A baseline is the simplest reasonable model you can build — like always predicting the most common class, or using only one variable. Your main model must decisively beat the baseline to be considered genuinely useful. If your complex model only barely beats a naive baseline, it is not adding real value.

Q8. High bias (underfitting) means:

  • A. The model is too complex and memorizes training noise
  • B. The model is too simple and makes wrong assumptions, causing high error on both training and test data
  • C. The training error is low but test error is high
  • D. The model uses too many features
Show Answer

Answer: B

High bias (underfitting) means the model is too simple or makes incorrect assumptions. Example: fitting a straight line to data that is actually curved. Result: high error on BOTH training and test data — the model misses the real pattern everywhere. Solution: increase model complexity, add better features.

Q9. The data science pipeline in correct order is:

  • A. Model, Explore, Get, Ask, Communicate
  • B. Ask, Get, Explore, Model, Communicate
  • C. Get, Ask, Model, Explore, Communicate
  • D. Ask, Model, Get, Explore, Communicate
Show Answer

Answer: B

The data science pipeline: (1) Ask an interesting question, (2) Get the data, (3) Explore the data (EDA — visualize, clean), (4) Model the data (build, fit, validate), (5) Communicate and visualize the results. Exploration (EDA) always comes BEFORE modeling — you must understand your data before modeling it.

Q10. LASSO and Ridge regression are examples of techniques that apply:

  • A. The Central Limit Theorem to model selection
  • B. Occam's Razor — they automatically penalize model complexity to prefer simpler models
  • C. Bayes' theorem to estimate parameters
  • D. Gradient descent with a very high learning rate
Show Answer

Answer: B

LASSO (L1 regularization) and Ridge (L2 regularization) regression add a penalty term to the cost function that discourages large coefficients, effectively minimizing the number of parameters used. This is a mathematical implementation of Occam's Razor — encouraging the model to use only the most important features and remain simple.
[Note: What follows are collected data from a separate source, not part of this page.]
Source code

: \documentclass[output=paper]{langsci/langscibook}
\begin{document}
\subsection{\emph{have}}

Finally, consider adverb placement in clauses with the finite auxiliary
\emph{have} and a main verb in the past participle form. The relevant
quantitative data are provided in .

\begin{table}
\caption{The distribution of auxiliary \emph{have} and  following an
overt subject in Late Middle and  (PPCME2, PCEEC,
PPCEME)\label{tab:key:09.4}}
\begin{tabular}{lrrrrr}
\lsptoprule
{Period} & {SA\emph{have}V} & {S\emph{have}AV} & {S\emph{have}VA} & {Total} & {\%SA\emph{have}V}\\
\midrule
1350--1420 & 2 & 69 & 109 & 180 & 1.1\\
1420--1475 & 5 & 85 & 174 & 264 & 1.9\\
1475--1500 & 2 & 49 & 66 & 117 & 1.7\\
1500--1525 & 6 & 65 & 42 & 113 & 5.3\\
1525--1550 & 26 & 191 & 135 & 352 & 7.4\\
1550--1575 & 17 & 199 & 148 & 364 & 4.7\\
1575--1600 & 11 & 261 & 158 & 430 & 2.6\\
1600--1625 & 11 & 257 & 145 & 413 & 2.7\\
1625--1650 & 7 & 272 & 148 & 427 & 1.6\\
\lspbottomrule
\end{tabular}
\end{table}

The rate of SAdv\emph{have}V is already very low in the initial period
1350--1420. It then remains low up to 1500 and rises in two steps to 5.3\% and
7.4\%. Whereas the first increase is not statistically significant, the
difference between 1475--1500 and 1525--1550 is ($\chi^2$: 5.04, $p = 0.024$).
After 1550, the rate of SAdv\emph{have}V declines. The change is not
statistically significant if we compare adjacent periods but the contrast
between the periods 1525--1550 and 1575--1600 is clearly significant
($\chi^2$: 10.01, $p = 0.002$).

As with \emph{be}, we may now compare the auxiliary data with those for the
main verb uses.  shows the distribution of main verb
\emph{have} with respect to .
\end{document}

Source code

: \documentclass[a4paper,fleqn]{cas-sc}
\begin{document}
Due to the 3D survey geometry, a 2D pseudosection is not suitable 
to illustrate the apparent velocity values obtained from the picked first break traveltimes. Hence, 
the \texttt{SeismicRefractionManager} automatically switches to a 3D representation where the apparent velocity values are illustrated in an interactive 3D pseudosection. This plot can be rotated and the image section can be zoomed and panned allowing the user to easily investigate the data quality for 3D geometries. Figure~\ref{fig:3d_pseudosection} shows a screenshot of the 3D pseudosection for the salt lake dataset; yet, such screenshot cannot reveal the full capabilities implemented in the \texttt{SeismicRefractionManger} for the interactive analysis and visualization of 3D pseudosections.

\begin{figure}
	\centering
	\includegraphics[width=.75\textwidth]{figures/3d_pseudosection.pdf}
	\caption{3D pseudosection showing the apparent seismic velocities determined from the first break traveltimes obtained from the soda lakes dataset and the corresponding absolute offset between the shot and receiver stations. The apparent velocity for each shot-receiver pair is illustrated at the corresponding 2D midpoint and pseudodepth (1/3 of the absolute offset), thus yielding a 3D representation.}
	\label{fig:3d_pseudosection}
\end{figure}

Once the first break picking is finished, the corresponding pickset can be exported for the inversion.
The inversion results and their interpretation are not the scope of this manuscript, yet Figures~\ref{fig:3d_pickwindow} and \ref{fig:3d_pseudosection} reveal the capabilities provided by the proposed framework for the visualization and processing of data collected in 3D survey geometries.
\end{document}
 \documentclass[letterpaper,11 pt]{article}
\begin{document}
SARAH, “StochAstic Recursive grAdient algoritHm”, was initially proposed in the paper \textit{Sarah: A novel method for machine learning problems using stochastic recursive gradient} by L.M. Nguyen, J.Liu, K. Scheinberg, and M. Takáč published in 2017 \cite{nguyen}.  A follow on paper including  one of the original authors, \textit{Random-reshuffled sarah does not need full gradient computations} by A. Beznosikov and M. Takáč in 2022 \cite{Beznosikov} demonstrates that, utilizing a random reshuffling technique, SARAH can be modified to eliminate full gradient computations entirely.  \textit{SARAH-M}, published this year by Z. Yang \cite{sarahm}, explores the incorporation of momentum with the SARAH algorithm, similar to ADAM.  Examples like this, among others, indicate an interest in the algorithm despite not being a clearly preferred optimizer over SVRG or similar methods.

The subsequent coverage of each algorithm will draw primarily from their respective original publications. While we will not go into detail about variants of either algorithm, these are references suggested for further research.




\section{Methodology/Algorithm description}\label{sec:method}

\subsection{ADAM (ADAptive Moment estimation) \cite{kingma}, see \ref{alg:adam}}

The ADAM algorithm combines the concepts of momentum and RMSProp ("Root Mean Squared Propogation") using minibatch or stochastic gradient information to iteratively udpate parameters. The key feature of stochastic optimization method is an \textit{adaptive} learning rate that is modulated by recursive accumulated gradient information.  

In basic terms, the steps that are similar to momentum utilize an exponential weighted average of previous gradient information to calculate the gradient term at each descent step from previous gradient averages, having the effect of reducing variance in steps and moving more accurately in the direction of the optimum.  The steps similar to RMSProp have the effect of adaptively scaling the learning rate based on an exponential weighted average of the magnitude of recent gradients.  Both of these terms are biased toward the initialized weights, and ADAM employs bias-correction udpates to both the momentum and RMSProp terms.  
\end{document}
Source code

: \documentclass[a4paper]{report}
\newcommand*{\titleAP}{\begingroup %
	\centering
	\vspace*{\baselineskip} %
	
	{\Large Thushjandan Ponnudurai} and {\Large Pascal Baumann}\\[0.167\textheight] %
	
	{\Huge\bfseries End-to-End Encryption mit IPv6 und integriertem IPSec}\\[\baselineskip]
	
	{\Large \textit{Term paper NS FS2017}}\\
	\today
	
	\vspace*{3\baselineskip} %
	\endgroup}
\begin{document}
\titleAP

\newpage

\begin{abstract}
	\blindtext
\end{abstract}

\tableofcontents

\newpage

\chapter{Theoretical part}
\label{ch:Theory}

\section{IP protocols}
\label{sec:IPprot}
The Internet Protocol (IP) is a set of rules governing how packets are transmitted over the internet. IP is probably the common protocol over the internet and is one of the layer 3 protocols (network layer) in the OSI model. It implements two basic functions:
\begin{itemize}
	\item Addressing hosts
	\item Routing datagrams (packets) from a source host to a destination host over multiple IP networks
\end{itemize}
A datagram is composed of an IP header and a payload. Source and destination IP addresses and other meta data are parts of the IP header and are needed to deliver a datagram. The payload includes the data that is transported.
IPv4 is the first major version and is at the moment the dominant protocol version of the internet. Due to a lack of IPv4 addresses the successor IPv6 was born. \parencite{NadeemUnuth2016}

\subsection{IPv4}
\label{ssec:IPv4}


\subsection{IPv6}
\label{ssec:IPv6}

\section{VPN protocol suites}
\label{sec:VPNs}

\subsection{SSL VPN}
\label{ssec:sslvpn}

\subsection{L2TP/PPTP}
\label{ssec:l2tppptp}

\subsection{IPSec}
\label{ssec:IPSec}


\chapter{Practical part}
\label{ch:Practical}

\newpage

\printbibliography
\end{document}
Q11. First principle models differ from data-driven models in that:

  • A. First principle models can only be built with R, not Python
  • B. First principle models are based on theoretical understanding of the system; data-driven models are based on observed data correlations
  • C. Data-driven models always outperform first principle models
  • D. First principle models require no data at all
Show Answer

Answer: B

First principle models are based on a theoretical explanation of how the system works (like physical simulations or scientific formulas). Data-driven models are based on observed correlations in data (like regression models trained on historical data). Good models are typically a mixture of both — you use domain theory to design the model structure and data to fit the parameters.

Q12. Good forecasting models should produce:

  • A. A single deterministic prediction (the most likely outcome)
  • B. A probability distribution over all possible outcomes
  • C. Only binary yes/no predictions
  • D. A prediction only when confidence is above 99%
Show Answer

Answer: B

Demanding a single deterministic prediction from a model is a "fool's errand." Good forecasting models produce a probability distribution over all possible events. Properties of valid probabilities: they sum to 1, are never negative, and rare events get small but non-zero probabilities. This captures uncertainty honestly rather than pretending certainty.